How Automated Data Transfers Can Affect Financial Reporting Risks

Every data interface poses a risk to the accuracy and completeness of financial reporting. After completing a risk assessment, each risk of material misstatement identified should be adequately controlled to reduce the risk of misstatement arising from the interfaces to an acceptably low level.

An organization using different software solutions might create centralized data repositories to make the user experience easier.

They may also have different software solutions that need to communicate and share data directly between software solutions. Organizations might automate repetitive processes of manual data transfers to boost efficiency, too.

Risk Assessment in Data Transfers

Companies with automations transferring data from one system to another need a framework to identify risks of material misstatement to financial statements.

All data transfers share a single objective—to be transferred without error. Auditing terms define these as assertions of completeness and accuracy.

  • Completeness. No data lost during the transfer
  • Accuracy. Data is unaltered in the transfer

When assessing the likelihood and magnitude of misstatements to identify risks of material misstatement, it’s important to understand how IT affects the flows of transactions.

Understanding the technical setup of an interface isn’t critical, but understanding the flow of data through your systems is.
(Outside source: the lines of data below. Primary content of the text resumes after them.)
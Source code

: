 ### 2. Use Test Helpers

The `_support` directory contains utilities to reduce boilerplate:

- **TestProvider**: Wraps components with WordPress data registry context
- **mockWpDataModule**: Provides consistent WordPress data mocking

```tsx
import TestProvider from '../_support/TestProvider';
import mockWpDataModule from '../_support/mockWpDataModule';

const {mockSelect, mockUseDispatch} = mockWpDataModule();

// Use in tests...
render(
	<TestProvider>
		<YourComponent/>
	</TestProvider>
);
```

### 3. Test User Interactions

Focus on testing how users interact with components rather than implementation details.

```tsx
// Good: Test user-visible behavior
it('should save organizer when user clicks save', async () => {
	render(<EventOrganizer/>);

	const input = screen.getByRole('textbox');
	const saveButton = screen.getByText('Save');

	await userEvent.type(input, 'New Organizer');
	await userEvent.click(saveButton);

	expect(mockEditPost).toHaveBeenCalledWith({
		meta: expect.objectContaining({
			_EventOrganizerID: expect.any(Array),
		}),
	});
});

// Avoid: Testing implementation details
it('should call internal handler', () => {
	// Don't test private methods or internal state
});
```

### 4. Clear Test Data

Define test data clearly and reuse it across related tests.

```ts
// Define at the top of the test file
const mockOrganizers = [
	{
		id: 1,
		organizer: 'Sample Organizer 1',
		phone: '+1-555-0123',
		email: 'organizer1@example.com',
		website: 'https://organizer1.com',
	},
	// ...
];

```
With each data transfer lies a risk that the data will be inaccurate or incomplete. Partner with your IT group to identify and assess those risks.

Data Movement

The number of times data is handed off from one system to another represents an increase of likely sources of potential misstatements.

Minimal Handoffs
Origination system hands off to target system
Multiple Handoffs
Origination system hands off to intermediary system which hands off to target system

Data Conversion

Data in the origination system could be in a format the system ingesting the data might not use. Just as a message in English would have to be translated for it to be understood by someone who only speaks Japanese, a percentage stored as 75% in the originating system might need to be converted to 0.75 in the target system.

Part of the data translation—conversion in audit terms—is dropping the percentage sign and dividing the number by 100. If the interface isn’t properly programmed, the target system may receive 7,500%.

To help you identify where these conversion risks originate, we suggest organizations diagram the flow of data and any conversion, calculation, or other manipulation points.

Translation Occurs in Either Origination System or Target System
Origination system and translation hands off to target system Origination system hands off to target system and translation

Perhaps you have a more complex case. Sometimes, the conversions occur in intermediary systems, also known as middleware.

Multiple Handoffs and a Translation
Origination system hands off to intermediary system and translation which hands off to target system

An organization’s IT department should understand the technical nature of the data transfer and help identify where the data handoffs and translations happen.

Other Risk Assessments

Other sources of misstatement include precision as well as joining and data cardinality.

Precision

When data transfers are designed, data might be aggregated before it is transferred. For example, detailed sales records from a system can be batched and recorded as a single entry in a general ledger (GL) system. Data aggregation is a calculation that could be at risk for improper programming.

Joining and Data Cardinality

Sometimes, data from two different systems will need to be joined into one table. Databases allow for different join functions such as one-to-one or one-to-many. When writing a join function, the cardinality of data—the relationship of one record to other records—is at risk. An improperly programmed join function could cause duplicate records or missing records.

Data Input

Data moving through an interface is only as reliable as data entered into the original system. Trace data back to its source input to capture all interfaces. Consider how data is input whether manually by a human or automatically via an external submission. There should be adequate controls of accurate entry of valid data at the input point.

Data Fields

Data transfers can consume resources. A table with many fields or columns might not need all fields transferred. Accordingly, a user may instruct the developer of a data transfer to only include certain fields of data. Thus, there’s risk that a necessary field isn’t transferred.

Timing Risks

A simple diagram of the data flow might not identify all risks. Work with the IT group to understand the interface’s setup. The frequency at which the interface occurs is a factor in the risk of material misstatement. This typically breaks down into two categories.

  • Real time
  • Point in time

Associated risks vary depending on the data.

Real Time

Companies running reports from a report writer with its own database may have data coming into that database in real time from other sources. In these scenarios, the report user can’t specify the time period or point in time that the report presents and instead presents whatever is in its database at that time.

If the goal is to pull data specific from a past time period or a past point in time, the interface wouldn’t support such analysis and could pose a risk of material misstatement by using data from the current specific point in time.

Point in Time

If data is only interfaced once per day into a different database for a different report writer, there would be a risk that the data will become outdated if it isn’t refreshed frequently enough for the user’s needs.

IT Risks

When IT does maintenance on systems where the program logic for an interface is stored, the changes introduced could break an interface. Include this as part of your risk assessment for internal control over financial reporting (ICFR).